IV.
For a decade the annals of the Whateleys sink indistinguishably
into the general life of a morbid community used to their queer ways and
hardened to their May Eve and All-Hallows orgies. Twice a year they would
light fires on the top of Sentinel Hill, at which times the mountain rumblings
would recur with greater and greater violence; while at all seasons there
were strange and portentous doings at the lonely farm-house. In the course
of time callers professed to hear sounds in the sealed upper storey even
when all the family were downstairs, and they wondered how swiftly or how
lingeringly a cow or bullock was usually sacrificed. There was talk of
a complaint to the Society for the Prevention of Cruelty to Animals but
nothing ever came of it, since Dunwich folk are never anxious to call the
outside world's attention to themselves.
About 1923, when Wilbur was a boy of ten whose mind, voice,
stature, and bearded face gave all the impressions of maturity, a second
great siege of carpentry went on at the old house. It was all inside the
sealed upper part, and from bits of discarded lumber people concluded that
the youth and his grandfather had knocked out all the partitions and even
removed the attic floor, leaving only one vast open void between the ground
storey and the peaked roof. They had torn down the great central chimney,
too, and fitted the rusty range with a flimsy outside tin stove-pipe.

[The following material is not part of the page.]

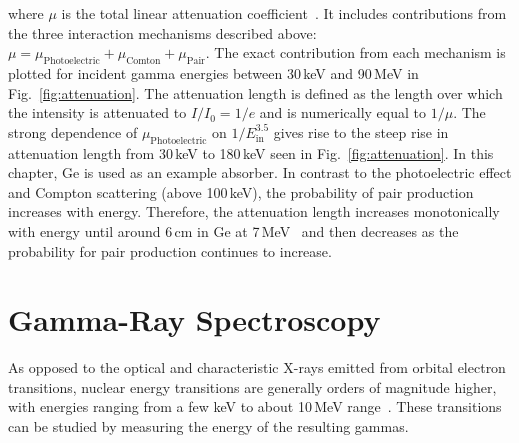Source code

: where $\mu$ is the total linear attenuation coefficient~\cite{knoll}. It includes contributions from the three interaction mechanisms described above: $\mu = \mu_\text{Photoelectric} + \mu_\text{Comton} + \mu_\text{Pair}$. The exact contribution from each mechanism is plotted for incident gamma energies between 30\,keV and 90\,MeV in Fig.~\ref{fig:attenuation}. The attenuation length is defined as the length over which the intensity is attenuated to $I/I_0 = 1/e$ and is numerically equal to $1/\mu$. The strong dependence of $\mu_\text{Photoelectric}$ on $1/E_\text{in}^{3.5}$ gives rise to the steep rise in attenuation length from 30\,keV to 180\,keV seen in Fig.~\ref{fig:attenuation}. In this chapter, Ge is used as an example absorber. In contrast to the photoelectric effect and Compton scattering (above 100\,keV), the probability of pair production increases with energy. Therefore, the attenuation length increases monotonically with energy until around 6\,cm in Ge at 7\,MeV~\cite{NIST} and then decreases as the probability for pair production continues to increase. 

\section{Gamma-Ray Spectroscopy}
As opposed to the optical and characteristic X-rays emitted from orbital electron transitions, nuclear energy transitions are generally orders of magnitude higher, with energies ranging from a few keV to about 10\,MeV range~\cite{knoll}. These transitions can be studied by measuring the energy of the resulting gammas.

In the spring after this event Old Whateley noticed the
growing number of whippoorwills that would come out of Cold Spring Glen
to chirp under his window at night. He seemed to regard the circumstance
as one of great significance, and told the loungers at Osborn's that he
thought his time had almost come.
'They whistle jest in tune with my breathin' naow,' he
said, 'an' I guess they're gittin' ready to ketch my soul. They know it's
a-goin' aout, an' dun't calc'late to miss it. Yew'll know, boys, arter
I'm gone, whether they git me er not. Ef they dew, they'll keep up a-singin'
an' laffin' till break o' day. Ef they dun't they'll kinder quiet daown
like. I expeck them an' the souls they hunts fer hev some pretty tough
tussles sometimes.'
On Lammas Night, 1924, Dr Houghton of Aylesbury was hastily
summoned by Wilbur Whateley, who had lashed his one remaining horse through
the darkness and telephoned from Osborn's in the village. He found Old
Whateley in a very grave state, with a cardiac action and stertorous breathing
that told of an end not far off. The shapeless albino daughter and oddly
bearded grandson stood by the bedside, whilst from the vacant abyss overhead
there came a disquieting suggestion of rhythmical surging or lapping, as
of the waves on some level beach. The doctor, though, was chiefly disturbed
by the chattering night birds outside; a seemingly limitless legion of
whippoorwills that cried their endless message in repetitions timed diabolically
to the wheezing gasps of the dying man. It was uncanny and unnatural -
too much, thought Dr Houghton, like the whole of the region he had entered
so reluctantly in response to the urgent call.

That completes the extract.